(AVAILABLE DATA Opens)

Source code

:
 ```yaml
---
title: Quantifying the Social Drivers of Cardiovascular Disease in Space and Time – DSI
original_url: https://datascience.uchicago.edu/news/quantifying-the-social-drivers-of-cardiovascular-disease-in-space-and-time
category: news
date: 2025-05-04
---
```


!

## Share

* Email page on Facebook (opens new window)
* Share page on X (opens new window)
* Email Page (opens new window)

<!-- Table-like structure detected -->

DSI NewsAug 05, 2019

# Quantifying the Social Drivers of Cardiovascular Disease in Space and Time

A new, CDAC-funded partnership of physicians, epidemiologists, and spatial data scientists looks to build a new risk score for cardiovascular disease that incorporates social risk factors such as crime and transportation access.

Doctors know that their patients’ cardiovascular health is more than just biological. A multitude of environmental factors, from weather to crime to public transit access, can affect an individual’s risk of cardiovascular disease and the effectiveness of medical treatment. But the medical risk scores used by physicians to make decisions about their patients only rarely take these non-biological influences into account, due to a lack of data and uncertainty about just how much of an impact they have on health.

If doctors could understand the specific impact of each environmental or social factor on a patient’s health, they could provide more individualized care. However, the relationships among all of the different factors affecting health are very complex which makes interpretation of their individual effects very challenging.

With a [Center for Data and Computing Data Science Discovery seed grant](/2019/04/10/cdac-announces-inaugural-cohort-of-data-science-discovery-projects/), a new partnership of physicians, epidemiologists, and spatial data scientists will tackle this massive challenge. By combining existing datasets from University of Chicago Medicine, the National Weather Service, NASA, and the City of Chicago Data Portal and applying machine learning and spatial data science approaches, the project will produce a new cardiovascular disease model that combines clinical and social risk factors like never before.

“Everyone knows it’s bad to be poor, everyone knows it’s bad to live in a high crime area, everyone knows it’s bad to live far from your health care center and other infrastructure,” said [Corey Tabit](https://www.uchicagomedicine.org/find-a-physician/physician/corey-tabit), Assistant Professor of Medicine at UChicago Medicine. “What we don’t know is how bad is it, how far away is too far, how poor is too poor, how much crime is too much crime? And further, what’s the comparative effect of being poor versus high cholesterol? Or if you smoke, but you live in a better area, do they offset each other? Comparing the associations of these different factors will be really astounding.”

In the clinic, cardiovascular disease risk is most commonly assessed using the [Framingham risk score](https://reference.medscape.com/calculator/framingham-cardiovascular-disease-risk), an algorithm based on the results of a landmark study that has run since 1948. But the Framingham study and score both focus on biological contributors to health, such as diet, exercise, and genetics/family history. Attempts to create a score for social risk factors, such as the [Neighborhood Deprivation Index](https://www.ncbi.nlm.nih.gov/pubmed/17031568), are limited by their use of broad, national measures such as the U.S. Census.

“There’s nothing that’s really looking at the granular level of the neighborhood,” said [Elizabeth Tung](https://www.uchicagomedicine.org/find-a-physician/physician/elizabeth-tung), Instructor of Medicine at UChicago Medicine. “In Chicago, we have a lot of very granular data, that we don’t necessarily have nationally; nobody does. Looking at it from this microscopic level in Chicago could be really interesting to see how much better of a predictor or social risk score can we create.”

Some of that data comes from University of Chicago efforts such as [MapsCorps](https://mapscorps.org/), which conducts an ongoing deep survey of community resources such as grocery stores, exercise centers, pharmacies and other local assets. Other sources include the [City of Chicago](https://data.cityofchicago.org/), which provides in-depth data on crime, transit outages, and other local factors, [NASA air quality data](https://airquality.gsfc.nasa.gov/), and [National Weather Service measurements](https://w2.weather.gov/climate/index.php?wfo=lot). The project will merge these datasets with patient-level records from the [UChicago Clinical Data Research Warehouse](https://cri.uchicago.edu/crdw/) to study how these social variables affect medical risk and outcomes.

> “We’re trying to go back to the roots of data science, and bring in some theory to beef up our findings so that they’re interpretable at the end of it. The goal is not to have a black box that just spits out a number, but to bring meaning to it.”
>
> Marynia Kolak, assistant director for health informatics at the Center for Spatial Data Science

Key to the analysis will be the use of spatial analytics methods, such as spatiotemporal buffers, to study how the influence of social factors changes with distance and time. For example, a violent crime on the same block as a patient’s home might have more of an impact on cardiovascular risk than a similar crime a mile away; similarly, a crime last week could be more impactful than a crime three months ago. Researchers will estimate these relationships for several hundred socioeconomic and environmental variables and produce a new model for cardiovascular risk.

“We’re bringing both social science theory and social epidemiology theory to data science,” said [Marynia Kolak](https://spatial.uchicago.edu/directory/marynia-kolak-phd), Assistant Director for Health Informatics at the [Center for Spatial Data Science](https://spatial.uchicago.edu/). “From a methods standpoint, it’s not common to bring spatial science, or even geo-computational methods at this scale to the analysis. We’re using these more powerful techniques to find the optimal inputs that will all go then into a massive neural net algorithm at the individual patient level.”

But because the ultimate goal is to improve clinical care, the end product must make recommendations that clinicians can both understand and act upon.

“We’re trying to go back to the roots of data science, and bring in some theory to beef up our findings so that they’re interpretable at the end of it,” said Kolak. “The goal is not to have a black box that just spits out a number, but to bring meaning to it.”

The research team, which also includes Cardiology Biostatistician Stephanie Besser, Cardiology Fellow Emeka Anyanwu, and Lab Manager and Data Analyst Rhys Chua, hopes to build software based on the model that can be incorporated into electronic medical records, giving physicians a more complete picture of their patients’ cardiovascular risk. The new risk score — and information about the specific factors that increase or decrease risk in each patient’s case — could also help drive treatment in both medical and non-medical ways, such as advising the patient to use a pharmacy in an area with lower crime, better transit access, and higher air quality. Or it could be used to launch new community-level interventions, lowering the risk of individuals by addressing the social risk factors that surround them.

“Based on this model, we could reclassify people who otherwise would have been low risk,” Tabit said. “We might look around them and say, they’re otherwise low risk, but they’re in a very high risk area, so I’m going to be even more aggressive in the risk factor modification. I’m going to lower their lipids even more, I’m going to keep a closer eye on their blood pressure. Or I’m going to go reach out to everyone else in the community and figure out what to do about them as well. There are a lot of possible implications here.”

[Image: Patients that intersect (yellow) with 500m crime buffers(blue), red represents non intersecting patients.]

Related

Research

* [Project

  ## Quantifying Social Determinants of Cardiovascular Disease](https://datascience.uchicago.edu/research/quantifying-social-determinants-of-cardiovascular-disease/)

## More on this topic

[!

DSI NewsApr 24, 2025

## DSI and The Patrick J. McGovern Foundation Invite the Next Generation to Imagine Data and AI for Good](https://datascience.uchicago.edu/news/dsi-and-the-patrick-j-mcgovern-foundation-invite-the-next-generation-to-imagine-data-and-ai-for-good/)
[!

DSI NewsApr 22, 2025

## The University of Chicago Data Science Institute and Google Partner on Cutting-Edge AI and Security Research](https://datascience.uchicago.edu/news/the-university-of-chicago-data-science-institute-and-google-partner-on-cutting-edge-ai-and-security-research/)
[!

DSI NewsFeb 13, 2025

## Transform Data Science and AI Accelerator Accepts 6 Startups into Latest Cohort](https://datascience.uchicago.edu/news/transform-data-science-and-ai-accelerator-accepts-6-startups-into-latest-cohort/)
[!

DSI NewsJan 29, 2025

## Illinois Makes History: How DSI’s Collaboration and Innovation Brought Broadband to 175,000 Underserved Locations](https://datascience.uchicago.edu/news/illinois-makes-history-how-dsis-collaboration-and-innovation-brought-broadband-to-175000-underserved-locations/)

(AVAILABLE DATA Closes)

ASSIGNMENT
The line with "DSI NewsFeb 13, 2025" through the last line of the data: write these out exactly, and no others.

RESPONSE TO THE EXERCISE
DSI NewsFeb 13, 2025

## Transform Data Science and AI Accelerator Accepts 6 Startups into Latest Cohort](https://datascience.uchicago.edu/news/transform-data-science-and-ai-accelerator-accepts-6-startups-into-latest-cohort/)
[!

DSI NewsJan 29, 2025

## Illinois Makes History: How DSI’s Collaboration and Innovation Brought Broadband to 175,000 Underserved Locations](https://datascience.uchicago.edu/news/illinois-makes-history-how-dsis-collaboration-and-innovation-brought-broadband-to-175000-underserved-locations/)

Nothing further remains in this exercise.